Merchandise sales: Activist shareholders have expressed concern about overall in-store performance.

“As discussed in our initial letter, CST has lagged peers on this metric despite being spun out of Valero with lower average unit sales compared to many peers. CST's cumulative same-store-sales growth has been approximately 3% in the U.S. since 2013 as compared to an average of approximately 17% for its peers.”

CST Brands’ recently announced real-estate venture: The venture, Engine Capital said, “doesn't do anything to address the significant merchandising underperformance of CST. This is more financial engineering. … CST is becoming a complicated sum-of-the-parts story [that] we believe will likely trade at a further discount to its fair value.”

Mergers & acquisitions: “CST is at a competitive disadvantage when acquiring assets because it competes with better operators that can bring more synergies to the targets,” Engine Capital said.

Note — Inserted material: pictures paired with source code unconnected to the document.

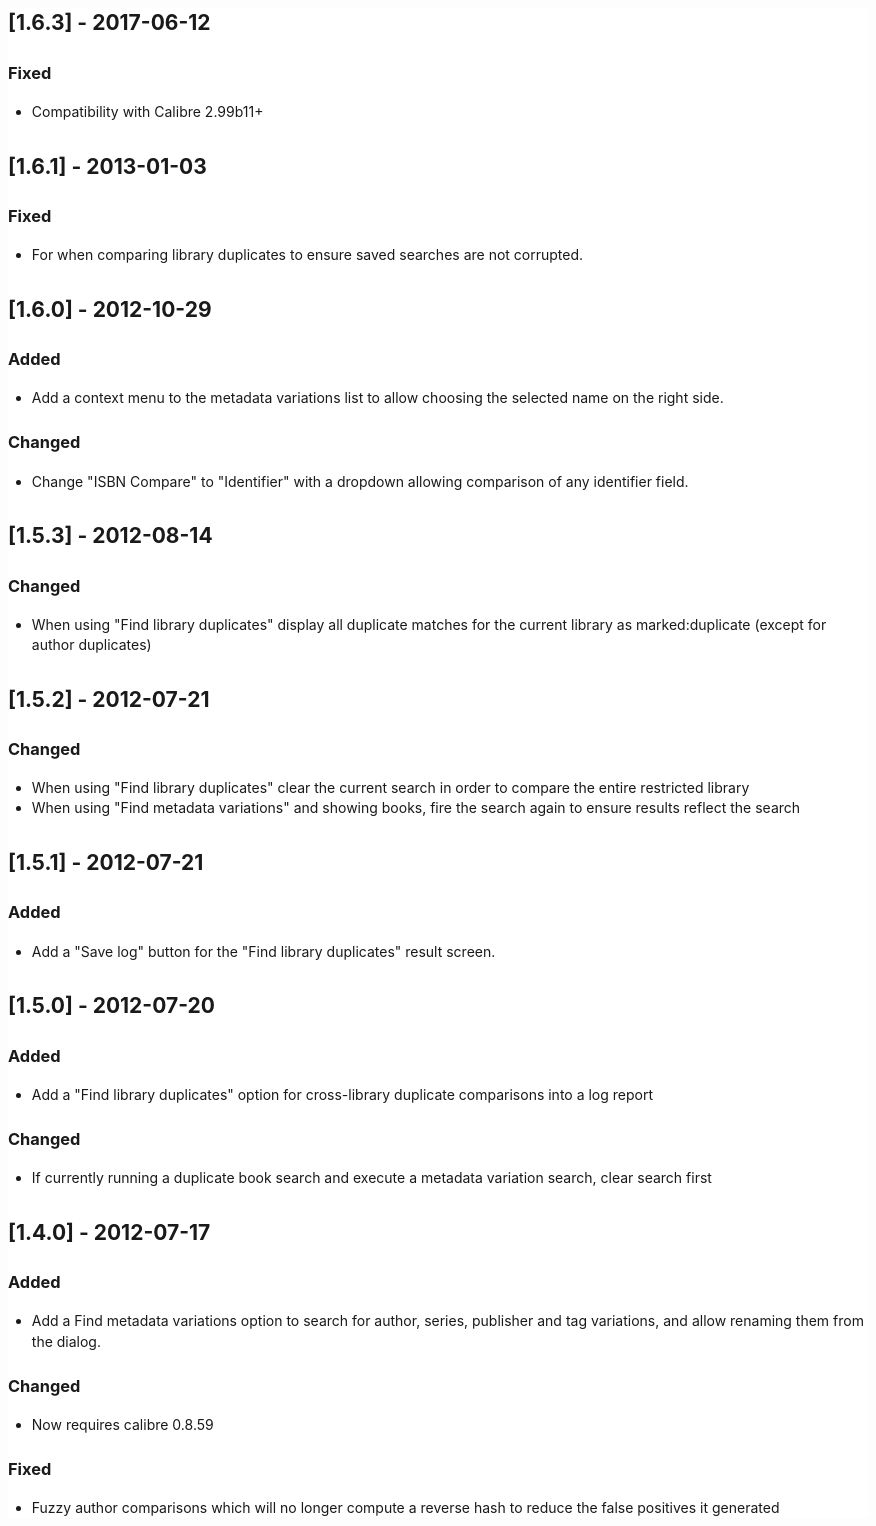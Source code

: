 ## [1.6.3] - 2017-06-12
### Fixed
- Compatibility with Calibre 2.99b11+

## [1.6.1] - 2013-01-03
### Fixed
- For when comparing library duplicates to ensure saved searches are not corrupted.

## [1.6.0] - 2012-10-29
### Added
- Add a context menu to the metadata variations list to allow choosing the selected name on the right side.
### Changed
- Change "ISBN Compare" to "Identifier" with a dropdown allowing comparison of any identifier field.

## [1.5.3] - 2012-08-14
### Changed
- When using "Find library duplicates" display all duplicate matches for the current library as marked:duplicate (except for author duplicates)

## [1.5.2] - 2012-07-21
### Changed
- When using "Find library duplicates" clear the current search in order to compare the entire restricted library
- When using "Find metadata variations" and showing books, fire the search again to ensure results reflect the search

## [1.5.1] - 2012-07-21
### Added
- Add a "Save log" button for the "Find library duplicates" result screen.

## [1.5.0] - 2012-07-20
### Added
- Add a "Find library duplicates" option for cross-library duplicate comparisons into a log report
### Changed
- If currently running a duplicate book search and execute a metadata variation search, clear search first

## [1.4.0] - 2012-07-17
### Added
- Add a Find metadata variations option to search for author, series, publisher and tag variations, and allow renaming them from the dialog.
### Changed
- Now requires calibre 0.8.59
### Fixed
- Fuzzy author comparisons which will no longer compute a reverse hash to reduce the false positives it generated
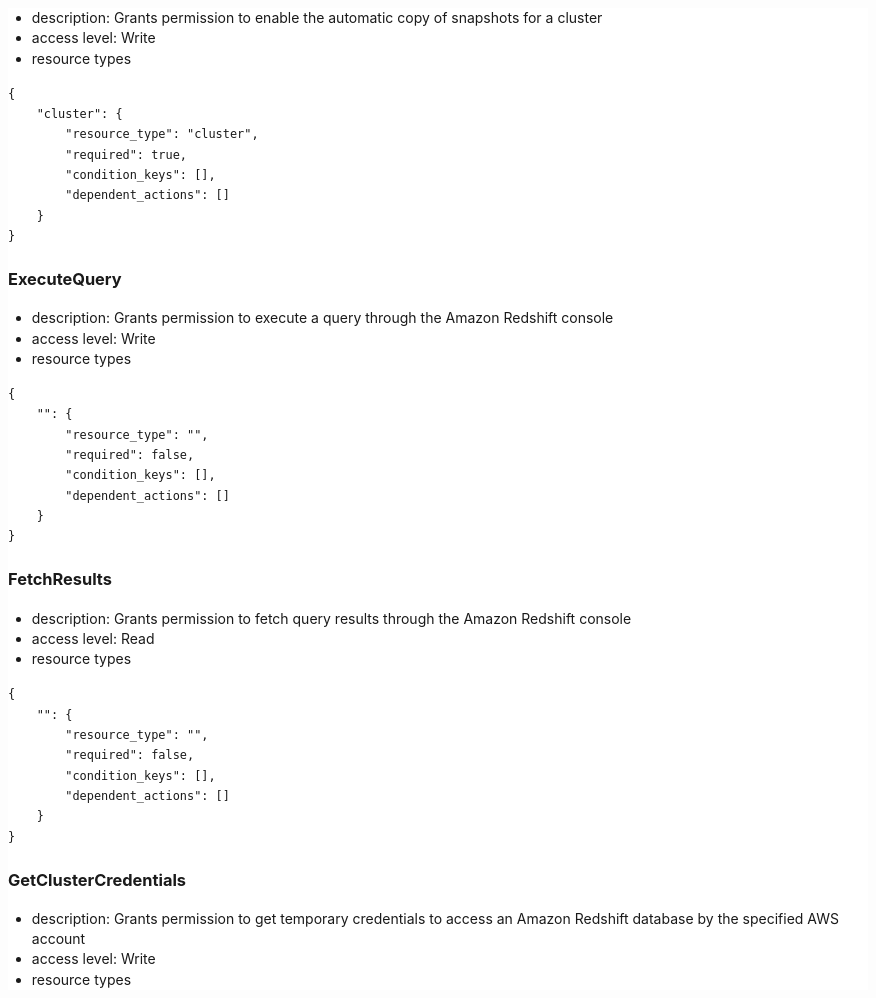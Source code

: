 - description: Grants permission to enable the automatic copy of snapshots for a cluster
- access level: Write
- resource types

```
{
    "cluster": {
        "resource_type": "cluster",
        "required": true,
        "condition_keys": [],
        "dependent_actions": []
    }
}
```

### ExecuteQuery

- description: Grants permission to execute a query through the Amazon Redshift console
- access level: Write
- resource types

```
{
    "": {
        "resource_type": "",
        "required": false,
        "condition_keys": [],
        "dependent_actions": []
    }
}
```

### FetchResults

- description: Grants permission to fetch query results through the Amazon Redshift console
- access level: Read
- resource types

```
{
    "": {
        "resource_type": "",
        "required": false,
        "condition_keys": [],
        "dependent_actions": []
    }
}
```

### GetClusterCredentials

- description: Grants permission to get temporary credentials to access an Amazon Redshift database by the specified AWS account
- access level: Write
- resource types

Citing Flash Foods as an example, Engine estimates, “CST paid a multiple between 11x and 14x pre-synergy EBITDA for the asset and passed all the tax advantages … to the seller. Based on our discussions with players who participated in the auction of Flash Foods, CST paid more than two turns more in EBITDA relative to the next competitor. We also believe that the M&A strategy lacks coherence and the company would benefit from a tighter geographic strategy.”

Engine also voiced concerns that the nine independent members on CST’s board of directors have “little skin in the game,” with their cumulative ownership representing 0.15% of the company.

“Since CST became public almost three years ago, the independent board members have purchased in the aggregate only 6,500 shares of CST. This does not send a strong signal of confidence by the directors in the future of the company.”

In summary, Engine Capital urged CST Brands to “engage in a price discovery process and establish the value of CST to a third-party and compare that value to the value that could be realized pursuing the riskier standalone plan of the company. We believe these decisions should be made with the input of shareholders with board representation, as well as the fresh perspective of new merchandising and fuel retailing experts. We believe there would be overwhelming support for this course of action.”